GOAL OF THE EXERCISE ▸ Only a number is required: the count of lines in the material below that contain "with".

[[ RECORDS SUPPLIED open ]]

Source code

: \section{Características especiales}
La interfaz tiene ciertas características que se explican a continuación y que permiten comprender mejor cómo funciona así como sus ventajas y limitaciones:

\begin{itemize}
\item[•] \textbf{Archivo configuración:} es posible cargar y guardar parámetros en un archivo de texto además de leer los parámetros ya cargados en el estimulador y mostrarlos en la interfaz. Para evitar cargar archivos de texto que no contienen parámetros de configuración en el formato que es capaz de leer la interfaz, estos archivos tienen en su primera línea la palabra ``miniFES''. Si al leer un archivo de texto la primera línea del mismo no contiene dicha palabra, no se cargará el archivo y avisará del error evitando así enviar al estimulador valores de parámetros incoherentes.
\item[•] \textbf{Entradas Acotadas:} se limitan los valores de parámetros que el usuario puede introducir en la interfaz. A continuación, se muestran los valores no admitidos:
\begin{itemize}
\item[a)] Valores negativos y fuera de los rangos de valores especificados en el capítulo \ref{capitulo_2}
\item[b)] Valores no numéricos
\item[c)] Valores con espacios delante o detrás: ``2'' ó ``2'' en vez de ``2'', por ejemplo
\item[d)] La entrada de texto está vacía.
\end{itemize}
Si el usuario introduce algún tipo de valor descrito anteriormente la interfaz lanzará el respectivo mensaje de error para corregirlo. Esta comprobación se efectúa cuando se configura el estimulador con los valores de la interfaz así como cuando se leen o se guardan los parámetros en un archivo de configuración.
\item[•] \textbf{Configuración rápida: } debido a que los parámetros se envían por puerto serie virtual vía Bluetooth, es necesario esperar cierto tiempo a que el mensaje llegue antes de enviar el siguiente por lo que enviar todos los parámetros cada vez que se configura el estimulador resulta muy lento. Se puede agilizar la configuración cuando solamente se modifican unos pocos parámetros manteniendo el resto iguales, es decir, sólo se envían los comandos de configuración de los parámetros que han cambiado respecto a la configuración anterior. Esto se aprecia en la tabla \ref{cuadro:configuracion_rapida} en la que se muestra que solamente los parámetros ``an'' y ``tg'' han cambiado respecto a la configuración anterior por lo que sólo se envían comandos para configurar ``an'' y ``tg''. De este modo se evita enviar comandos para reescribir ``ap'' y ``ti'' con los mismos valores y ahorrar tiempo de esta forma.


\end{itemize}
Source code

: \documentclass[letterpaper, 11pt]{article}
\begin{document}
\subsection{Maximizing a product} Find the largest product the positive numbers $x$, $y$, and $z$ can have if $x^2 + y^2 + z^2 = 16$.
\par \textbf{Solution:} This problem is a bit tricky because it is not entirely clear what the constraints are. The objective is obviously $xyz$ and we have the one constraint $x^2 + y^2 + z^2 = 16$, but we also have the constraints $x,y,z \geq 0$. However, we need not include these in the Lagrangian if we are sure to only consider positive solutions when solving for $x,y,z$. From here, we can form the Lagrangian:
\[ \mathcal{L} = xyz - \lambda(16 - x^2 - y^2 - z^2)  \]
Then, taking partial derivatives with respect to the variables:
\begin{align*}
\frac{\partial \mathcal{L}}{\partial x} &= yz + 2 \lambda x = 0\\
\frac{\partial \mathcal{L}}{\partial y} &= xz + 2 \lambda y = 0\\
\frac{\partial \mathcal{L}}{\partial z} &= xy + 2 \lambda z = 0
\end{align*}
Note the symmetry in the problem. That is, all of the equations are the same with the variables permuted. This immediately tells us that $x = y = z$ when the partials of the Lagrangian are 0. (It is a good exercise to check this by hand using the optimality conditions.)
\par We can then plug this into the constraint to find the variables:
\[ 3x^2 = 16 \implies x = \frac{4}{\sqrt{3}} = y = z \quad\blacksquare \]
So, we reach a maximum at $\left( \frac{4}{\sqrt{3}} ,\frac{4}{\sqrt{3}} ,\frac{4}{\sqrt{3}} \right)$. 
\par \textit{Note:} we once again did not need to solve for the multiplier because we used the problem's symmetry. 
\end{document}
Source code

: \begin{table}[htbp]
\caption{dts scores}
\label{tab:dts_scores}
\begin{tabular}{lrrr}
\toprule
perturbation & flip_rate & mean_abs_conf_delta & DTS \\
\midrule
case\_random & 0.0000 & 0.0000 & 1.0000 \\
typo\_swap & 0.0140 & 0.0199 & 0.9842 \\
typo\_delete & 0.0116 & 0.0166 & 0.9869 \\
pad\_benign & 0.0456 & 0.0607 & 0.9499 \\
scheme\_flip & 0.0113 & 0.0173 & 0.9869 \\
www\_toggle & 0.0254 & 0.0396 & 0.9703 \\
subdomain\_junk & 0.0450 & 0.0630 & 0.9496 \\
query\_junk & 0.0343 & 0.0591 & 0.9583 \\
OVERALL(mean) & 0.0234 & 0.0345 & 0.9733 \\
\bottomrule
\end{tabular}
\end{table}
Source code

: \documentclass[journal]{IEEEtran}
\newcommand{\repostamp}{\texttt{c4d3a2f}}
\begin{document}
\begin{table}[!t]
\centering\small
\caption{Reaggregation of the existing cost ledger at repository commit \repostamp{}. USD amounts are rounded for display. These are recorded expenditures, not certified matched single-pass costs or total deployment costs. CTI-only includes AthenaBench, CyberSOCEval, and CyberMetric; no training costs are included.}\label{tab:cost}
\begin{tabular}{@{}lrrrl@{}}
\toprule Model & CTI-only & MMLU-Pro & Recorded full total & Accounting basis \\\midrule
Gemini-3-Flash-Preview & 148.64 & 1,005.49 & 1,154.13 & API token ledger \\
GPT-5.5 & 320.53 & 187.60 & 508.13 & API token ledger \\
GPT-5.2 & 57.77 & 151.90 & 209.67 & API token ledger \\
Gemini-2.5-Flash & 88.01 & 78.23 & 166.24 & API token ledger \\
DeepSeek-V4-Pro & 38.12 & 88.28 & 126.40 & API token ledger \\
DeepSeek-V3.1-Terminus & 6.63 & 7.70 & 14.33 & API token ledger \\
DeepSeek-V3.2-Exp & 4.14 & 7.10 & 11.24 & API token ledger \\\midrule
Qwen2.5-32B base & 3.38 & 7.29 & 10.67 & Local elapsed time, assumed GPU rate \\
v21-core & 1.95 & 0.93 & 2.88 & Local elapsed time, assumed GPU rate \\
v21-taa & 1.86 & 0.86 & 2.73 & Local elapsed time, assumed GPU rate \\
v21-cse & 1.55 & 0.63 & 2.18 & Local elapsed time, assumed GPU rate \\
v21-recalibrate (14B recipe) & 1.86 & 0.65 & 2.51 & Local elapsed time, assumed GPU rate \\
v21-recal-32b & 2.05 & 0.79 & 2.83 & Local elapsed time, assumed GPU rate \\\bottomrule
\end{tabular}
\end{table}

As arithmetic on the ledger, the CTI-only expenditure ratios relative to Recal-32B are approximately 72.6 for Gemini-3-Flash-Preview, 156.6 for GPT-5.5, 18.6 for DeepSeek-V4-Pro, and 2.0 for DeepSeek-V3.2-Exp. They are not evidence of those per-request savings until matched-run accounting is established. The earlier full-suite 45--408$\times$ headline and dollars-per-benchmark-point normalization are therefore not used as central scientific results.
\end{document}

[[ RECORDS SUPPLIED closed ]]

EXERCISE RESULT ▸ 2